MATA INDONESIA, JAKARTA – Terorisme ternyata bisa dikategorikan sebagai ekspresi balas dendam. Konflik komunal di Maluku dan Sulawesi Tengah, menjadi bukti. Konflik yang melibatkan agama menjadi pemicu hadirnya aksi teror yang didasari adanya rasa dendam terhadap kelompok lain yang berbeda.
Menurut penulis buku La Tay’as, Ibroh dari Kehidupan Teroris dan Korbannya, Hasibullah Sastrawi bahwa penyebab terjadinya aksi terorisme tidak hanya disebabkan motif balas dendam melainkan terdapat beberapa faktor lainnya meliputi semangat keagamaan, kezaliman terhadap umat Islam, problem sosial-ekonomi, pertemanan dan keluarga serta hubungan guru dan murid.
Dari beberapa penyebab tersebut, Hasibullah menilai Teori Spiral kekerasan milik Dom Helder Camara bisa menjelaskan penyebab terorisme dan keterkaitannya satu dengan yang lain.
Spiral kekerasan ini disebabkan oleh tiga faktor yaitu ketidakadilan sosial-ekonomi, kekerasan pemberontakan sipil, dan represi Negara. Maka untuk memberantas pemikiran ini diperlukan cara yang komperhensif.
Sementara Hasibullah menekankan upaya deradikalisasi dengan melibatkan mantan pelaku terorisme dan korbannya. Melalui cara inilah pengalaman mantan pelaku terorisme bisa dibagikan kepada lingkungannya. Pengakuan atas kesalahannya di masa lalu dan permintaan maaf kepada korban atau terhadap diri sendiri bisa menjadi sisi lain yang bisa diangkat agar aksi terori tidak lagi terulang.
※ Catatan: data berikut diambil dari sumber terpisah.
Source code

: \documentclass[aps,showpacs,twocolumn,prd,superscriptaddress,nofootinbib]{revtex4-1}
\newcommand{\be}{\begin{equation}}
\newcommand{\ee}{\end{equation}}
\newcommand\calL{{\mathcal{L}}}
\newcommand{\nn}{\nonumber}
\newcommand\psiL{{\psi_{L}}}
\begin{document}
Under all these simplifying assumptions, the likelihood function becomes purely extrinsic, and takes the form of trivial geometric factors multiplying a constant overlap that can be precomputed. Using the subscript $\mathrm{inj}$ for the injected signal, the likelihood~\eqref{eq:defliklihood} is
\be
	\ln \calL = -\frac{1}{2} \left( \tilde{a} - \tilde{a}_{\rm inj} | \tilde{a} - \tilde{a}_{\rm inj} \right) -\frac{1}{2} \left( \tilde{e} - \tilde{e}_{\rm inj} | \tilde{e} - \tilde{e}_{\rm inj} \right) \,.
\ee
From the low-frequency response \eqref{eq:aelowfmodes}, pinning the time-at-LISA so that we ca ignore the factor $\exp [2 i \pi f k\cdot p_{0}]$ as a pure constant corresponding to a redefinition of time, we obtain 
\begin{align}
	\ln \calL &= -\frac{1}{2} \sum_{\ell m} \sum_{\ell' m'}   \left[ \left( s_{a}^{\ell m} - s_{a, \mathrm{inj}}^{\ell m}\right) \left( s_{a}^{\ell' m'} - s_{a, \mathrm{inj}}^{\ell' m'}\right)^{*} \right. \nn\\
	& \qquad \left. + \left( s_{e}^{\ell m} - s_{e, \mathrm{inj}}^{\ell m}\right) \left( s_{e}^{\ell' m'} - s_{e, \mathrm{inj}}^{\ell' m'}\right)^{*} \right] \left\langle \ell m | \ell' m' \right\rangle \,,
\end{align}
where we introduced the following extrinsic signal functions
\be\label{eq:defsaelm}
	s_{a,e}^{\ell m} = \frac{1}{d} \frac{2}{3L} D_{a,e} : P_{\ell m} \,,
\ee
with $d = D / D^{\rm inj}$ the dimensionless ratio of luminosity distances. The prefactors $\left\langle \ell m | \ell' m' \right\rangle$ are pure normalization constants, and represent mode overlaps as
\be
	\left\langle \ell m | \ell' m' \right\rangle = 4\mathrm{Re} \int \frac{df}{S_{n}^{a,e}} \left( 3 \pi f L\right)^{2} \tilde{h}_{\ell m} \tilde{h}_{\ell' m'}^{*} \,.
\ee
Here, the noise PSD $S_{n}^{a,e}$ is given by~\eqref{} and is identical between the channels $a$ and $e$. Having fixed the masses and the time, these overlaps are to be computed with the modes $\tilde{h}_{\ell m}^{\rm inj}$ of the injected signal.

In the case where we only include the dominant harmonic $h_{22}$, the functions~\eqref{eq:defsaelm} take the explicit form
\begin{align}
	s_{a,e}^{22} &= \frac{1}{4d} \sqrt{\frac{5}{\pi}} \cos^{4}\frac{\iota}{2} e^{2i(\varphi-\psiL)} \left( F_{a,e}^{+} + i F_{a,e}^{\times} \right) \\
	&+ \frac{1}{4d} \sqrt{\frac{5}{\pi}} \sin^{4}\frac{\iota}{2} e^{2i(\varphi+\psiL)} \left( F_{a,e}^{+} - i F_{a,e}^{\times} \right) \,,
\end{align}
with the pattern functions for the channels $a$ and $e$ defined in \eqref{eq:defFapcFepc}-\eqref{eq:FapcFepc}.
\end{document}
Sementara korban juga bisa membagikan kesedihannya sekaligus berupaya berdamai dengan keadaan. Intinya ikhlas menjadi kunci kebangkitan mereka.
Menurut Hasibullah, saat kekerasan dibalas dengan kekerasan, ketidakadilan dibalas ketidakadilan maka yang muncul adalah korban lain yang tidak bersalah. Maka rekonsiliasi antar pelaku teror dan korban bisa diwujudkan agar rantai terorisme bisa dihentikan.